Monday, August 25, 2008

Why I Hate the Violin

There is no gentle way to put it, I've always been a fraidy cat, it comes from a well-developed imagination with pretty sharp visualization skills. I lived a very protected life, but had a firm belief that something terrible was lurking.

When I was a junior in high school, I was taking a sign language class at the community college, it met at night, and if you have ever seen a Minnesota Night in the school year, you will realize that it is dark, and it gets dark early. I was lucky to have a guaranteed parking place, because my dad taught at the college and had a parking sticker. I was lucky that the building the class was in just happened to be near the parking lot that Dad always used...but it also meant that I was the only student that parked in that lot, so that meant I was the only student who would walk out into that parking lot after our three hour class of frustrated silence. The teacher parked in that lot, but there was always someone holding her after class asking questions, and even if there weren't we never parked right next to each other... and she was deaf, and I didn't carry a flash light.
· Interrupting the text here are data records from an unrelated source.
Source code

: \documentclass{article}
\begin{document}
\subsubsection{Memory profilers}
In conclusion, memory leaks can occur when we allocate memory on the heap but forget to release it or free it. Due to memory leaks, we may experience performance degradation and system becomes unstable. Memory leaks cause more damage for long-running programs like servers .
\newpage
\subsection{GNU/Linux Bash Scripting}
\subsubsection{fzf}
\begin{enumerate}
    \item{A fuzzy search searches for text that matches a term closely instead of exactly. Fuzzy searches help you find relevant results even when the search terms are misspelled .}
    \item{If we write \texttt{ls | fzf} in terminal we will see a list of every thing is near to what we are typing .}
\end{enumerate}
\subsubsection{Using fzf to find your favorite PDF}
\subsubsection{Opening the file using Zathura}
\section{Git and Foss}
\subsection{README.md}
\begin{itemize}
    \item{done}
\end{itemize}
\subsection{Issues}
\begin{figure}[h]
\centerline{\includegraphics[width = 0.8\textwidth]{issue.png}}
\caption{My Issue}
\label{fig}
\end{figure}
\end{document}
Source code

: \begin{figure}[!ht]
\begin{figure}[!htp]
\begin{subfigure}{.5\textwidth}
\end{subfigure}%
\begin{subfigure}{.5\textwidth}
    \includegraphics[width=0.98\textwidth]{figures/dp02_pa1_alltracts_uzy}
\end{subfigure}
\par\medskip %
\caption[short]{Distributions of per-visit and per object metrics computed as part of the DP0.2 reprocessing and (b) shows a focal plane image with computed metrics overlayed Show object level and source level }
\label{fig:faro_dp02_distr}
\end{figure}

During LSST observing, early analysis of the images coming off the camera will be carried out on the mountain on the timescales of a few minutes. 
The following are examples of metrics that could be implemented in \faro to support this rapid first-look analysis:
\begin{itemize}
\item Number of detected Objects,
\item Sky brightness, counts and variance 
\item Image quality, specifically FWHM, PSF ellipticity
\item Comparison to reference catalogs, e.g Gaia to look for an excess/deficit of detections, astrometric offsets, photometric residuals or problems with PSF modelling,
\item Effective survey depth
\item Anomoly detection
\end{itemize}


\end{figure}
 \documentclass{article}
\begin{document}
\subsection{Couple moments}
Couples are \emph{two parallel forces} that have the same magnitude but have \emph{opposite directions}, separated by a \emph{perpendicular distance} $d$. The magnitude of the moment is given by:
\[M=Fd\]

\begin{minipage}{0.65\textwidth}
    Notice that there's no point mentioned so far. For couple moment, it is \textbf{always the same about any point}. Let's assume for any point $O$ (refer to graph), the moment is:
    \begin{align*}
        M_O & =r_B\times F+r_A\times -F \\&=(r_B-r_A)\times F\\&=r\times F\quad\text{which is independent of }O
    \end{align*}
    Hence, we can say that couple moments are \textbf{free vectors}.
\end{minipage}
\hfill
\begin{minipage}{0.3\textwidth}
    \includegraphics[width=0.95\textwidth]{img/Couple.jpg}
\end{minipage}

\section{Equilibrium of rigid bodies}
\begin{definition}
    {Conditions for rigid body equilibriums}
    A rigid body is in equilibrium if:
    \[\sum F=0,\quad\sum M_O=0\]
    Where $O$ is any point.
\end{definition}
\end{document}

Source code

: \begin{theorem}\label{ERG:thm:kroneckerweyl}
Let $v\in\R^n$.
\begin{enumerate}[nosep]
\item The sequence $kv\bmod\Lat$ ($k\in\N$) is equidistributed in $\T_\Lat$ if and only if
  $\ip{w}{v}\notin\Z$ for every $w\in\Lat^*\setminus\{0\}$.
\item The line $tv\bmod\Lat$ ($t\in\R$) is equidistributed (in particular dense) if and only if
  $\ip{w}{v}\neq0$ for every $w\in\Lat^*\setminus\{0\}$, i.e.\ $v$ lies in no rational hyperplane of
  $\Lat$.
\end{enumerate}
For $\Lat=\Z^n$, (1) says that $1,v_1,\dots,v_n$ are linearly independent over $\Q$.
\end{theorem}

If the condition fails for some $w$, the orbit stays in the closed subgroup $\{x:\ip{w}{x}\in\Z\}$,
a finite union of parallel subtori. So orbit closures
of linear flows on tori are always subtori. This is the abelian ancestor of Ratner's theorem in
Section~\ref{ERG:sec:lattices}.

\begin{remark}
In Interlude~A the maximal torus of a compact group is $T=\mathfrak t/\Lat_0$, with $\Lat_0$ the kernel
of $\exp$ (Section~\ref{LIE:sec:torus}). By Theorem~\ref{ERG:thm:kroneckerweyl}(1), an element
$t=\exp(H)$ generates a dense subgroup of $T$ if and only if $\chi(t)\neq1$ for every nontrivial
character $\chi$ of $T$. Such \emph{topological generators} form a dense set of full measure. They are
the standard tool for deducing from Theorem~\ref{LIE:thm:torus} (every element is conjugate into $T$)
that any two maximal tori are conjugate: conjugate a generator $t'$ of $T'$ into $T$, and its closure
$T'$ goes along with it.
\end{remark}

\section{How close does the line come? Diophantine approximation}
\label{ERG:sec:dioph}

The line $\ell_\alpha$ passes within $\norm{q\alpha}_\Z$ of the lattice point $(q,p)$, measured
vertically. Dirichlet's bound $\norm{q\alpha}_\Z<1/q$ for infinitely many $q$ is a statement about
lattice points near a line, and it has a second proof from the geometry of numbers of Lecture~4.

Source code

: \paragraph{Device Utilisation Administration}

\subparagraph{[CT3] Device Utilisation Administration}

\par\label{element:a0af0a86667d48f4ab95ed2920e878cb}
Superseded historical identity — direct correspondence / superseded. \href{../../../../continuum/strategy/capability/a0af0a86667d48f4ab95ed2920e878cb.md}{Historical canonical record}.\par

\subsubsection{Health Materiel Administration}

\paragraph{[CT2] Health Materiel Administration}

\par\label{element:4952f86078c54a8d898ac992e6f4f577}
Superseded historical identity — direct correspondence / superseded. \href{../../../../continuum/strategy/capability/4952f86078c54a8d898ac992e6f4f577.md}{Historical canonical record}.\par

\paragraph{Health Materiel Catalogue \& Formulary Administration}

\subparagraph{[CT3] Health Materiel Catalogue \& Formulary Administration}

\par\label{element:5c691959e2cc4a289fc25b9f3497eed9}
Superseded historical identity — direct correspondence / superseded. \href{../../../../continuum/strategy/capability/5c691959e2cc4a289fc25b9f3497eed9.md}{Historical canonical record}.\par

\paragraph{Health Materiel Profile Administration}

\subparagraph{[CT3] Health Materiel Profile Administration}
That year, I was training to compete in a Music Listening Contest put on by my beloved Minnesota Public Radio. I was memorizing facts, and names, and I listened to the CD over and over again so I could name the composer, the name of the piece, and the year it was composed. I had to be able to do that from hearing any 30 seconds of the song. I had recorded the CD to a cassette tape, because those were the days when they hadn't figured out how to put cd players in cars yet. I had the tape in the stereo of "my" gray Mazda 626. I drove and listened, I quizzed myself. I loved it when it rained because if I turned the wipers on at the right time the swish and click would be in rhythm with the baroque piece.

Back to the frustrated silence. This particular night, class had ended, and I left the group of students to go to the parking lot where only the farmers, and the crazy public radio DJs parked. Now, I listened to the community radio, I loved it, but I never wanted to run into any of the DJs in a dark parking lot. I walked/jogged to my car, with my key in hand. I unlocked the door. I jumped in, checked the back seat to make sure no crazy person was waiting there for me to be surprised, then locked my door. I put my key in the ignition, glad to be in the safety of my maroon interior Mazda 626. I turned on the ignition, I heard the click of the cassette player.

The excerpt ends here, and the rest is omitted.